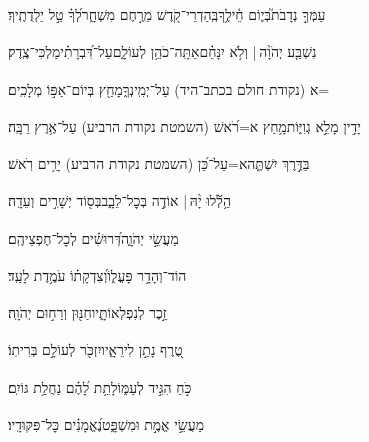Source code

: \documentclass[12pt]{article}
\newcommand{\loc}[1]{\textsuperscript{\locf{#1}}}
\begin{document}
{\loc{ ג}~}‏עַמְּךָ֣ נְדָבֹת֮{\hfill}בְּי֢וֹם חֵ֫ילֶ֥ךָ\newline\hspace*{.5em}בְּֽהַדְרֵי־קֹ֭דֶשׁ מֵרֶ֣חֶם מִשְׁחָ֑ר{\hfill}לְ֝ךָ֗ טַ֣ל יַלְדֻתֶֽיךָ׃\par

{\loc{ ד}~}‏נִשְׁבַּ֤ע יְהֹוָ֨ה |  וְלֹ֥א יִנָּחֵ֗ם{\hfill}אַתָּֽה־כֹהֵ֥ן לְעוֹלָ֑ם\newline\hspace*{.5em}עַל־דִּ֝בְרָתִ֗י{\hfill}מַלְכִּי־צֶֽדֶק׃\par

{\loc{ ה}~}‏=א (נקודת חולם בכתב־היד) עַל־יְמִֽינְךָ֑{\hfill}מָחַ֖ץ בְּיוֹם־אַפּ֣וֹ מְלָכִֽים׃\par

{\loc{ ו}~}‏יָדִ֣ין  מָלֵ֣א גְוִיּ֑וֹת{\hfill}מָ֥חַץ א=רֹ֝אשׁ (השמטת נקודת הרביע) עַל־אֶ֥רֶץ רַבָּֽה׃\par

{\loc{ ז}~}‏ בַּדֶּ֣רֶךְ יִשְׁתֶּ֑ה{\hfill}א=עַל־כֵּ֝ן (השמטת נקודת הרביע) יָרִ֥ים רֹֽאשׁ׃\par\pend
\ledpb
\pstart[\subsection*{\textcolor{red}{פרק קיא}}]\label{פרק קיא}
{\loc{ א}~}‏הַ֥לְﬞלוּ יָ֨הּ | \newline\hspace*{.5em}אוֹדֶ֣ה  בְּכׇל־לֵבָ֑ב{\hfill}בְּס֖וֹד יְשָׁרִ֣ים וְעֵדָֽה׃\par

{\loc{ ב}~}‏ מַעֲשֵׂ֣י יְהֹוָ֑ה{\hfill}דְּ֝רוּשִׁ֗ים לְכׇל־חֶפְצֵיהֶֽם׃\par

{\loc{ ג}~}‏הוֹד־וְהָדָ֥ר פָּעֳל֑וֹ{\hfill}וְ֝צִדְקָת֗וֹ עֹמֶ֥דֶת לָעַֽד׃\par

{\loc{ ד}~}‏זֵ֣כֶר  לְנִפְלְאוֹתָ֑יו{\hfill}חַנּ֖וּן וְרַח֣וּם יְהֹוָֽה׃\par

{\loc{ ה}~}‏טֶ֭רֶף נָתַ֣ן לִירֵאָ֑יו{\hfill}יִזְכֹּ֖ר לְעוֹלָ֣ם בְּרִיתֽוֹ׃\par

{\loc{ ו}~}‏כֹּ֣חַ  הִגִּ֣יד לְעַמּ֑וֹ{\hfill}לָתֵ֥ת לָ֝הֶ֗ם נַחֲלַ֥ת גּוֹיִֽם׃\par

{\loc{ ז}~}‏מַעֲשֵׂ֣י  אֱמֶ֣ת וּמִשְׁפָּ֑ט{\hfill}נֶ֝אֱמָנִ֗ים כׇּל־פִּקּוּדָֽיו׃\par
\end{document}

---

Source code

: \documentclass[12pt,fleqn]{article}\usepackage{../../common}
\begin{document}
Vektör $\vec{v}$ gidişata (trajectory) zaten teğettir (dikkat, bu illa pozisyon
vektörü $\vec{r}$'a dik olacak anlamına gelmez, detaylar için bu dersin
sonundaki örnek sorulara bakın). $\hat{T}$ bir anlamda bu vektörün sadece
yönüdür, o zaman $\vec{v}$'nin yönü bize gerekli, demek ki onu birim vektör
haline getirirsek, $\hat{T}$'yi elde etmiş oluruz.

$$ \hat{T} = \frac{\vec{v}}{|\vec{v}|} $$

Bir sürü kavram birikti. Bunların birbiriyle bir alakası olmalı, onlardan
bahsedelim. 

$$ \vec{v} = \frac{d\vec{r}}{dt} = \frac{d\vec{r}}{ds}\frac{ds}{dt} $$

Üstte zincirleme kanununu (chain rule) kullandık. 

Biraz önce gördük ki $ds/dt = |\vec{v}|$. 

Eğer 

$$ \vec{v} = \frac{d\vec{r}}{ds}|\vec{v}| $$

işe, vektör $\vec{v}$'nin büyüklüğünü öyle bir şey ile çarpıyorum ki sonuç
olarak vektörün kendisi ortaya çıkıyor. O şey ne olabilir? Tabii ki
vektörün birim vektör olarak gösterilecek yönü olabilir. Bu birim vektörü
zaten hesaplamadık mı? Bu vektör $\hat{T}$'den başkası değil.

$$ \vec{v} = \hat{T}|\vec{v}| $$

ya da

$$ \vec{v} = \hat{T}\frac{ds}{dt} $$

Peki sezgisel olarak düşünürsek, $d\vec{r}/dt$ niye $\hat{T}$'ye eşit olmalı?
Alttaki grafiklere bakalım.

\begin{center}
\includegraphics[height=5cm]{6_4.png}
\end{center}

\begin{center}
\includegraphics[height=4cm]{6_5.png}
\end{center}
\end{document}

[PROBLEM DESCRIPTION] When a line in the material above holds the word "olarak", count it; report only the total.

[ANSWER TO THIS EXERCISE] 3